*** Opening of Data records ***

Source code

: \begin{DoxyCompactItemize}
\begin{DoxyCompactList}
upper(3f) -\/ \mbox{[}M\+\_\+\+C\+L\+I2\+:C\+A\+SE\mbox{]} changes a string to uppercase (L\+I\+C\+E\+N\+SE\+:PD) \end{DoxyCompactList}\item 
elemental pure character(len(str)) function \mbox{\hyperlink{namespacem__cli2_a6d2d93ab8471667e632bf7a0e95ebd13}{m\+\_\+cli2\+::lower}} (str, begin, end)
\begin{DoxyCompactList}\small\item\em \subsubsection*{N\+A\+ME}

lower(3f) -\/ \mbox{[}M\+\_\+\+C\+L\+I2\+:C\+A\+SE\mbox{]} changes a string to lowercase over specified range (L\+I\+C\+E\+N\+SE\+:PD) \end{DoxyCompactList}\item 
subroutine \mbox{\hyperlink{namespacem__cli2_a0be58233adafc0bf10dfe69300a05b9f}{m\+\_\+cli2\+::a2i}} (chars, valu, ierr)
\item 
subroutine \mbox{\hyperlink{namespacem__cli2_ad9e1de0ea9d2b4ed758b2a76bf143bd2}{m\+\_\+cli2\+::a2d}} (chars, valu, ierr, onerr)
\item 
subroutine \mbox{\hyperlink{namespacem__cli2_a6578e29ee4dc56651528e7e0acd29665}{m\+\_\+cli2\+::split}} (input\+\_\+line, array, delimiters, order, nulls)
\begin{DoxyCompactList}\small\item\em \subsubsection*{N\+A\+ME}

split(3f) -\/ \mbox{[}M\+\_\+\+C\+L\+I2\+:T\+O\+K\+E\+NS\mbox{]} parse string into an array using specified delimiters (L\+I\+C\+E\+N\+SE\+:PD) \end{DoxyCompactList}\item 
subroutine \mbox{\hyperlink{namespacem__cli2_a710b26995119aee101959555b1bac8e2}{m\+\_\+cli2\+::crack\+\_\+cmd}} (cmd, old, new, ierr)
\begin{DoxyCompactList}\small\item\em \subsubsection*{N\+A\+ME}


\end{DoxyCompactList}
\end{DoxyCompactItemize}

*** Close of Data records ***

* Exercise directions:
Your response should consist of the listing, reproduced exactly.

* Response for this exercise:
Source code

: \begin{DoxyCompactItemize}
\begin{DoxyCompactList}
upper(3f) -\/ \mbox{[}M\+\_\+\+C\+L\+I2\+:C\+A\+SE\mbox{]} changes a string to uppercase (L\+I\+C\+E\+N\+SE\+:PD) \end{DoxyCompactList}\item 
elemental pure character(len(str)) function \mbox{\hyperlink{namespacem__cli2_a6d2d93ab8471667e632bf7a0e95ebd13}{m\+\_\+cli2\+::lower}} (str, begin, end)
\begin{DoxyCompactList}\small\item\em \subsubsection*{N\+A\+ME}

lower(3f) -\/ \mbox{[}M\+\_\+\+C\+L\+I2\+:C\+A\+SE\mbox{]} changes a string to lowercase over specified range (L\+I\+C\+E\+N\+SE\+:PD) \end{DoxyCompactList}\item 
subroutine \mbox{\hyperlink{namespacem__cli2_a0be58233adafc0bf10dfe69300a05b9f}{m\+\_\+cli2\+::a2i}} (chars, valu, ierr)
\item 
subroutine \mbox{\hyperlink{namespacem__cli2_ad9e1de0ea9d2b4ed758b2a76bf143bd2}{m\+\_\+cli2\+::a2d}} (chars, valu, ierr, onerr)
\item 
subroutine \mbox{\hyperlink{namespacem__cli2_a6578e29ee4dc56651528e7e0acd29665}{m\+\_\+cli2\+::split}} (input\+\_\+line, array, delimiters, order, nulls)
\begin{DoxyCompactList}\small\item\em \subsubsection*{N\+A\+ME}

split(3f) -\/ \mbox{[}M\+\_\+\+C\+L\+I2\+:T\+O\+K\+E\+NS\mbox{]} parse string into an array using specified delimiters (L\+I\+C\+E\+N\+SE\+:PD) \end{DoxyCompactList}\item 
subroutine \mbox{\hyperlink{namespacem__cli2_a710b26995119aee101959555b1bac8e2}{m\+\_\+cli2\+::crack\+\_\+cmd}} (cmd, old, new, ierr)
\begin{DoxyCompactList}\small\item\em \subsubsection*{N\+A\+ME}


\end{DoxyCompactList}
\end{DoxyCompactItemize}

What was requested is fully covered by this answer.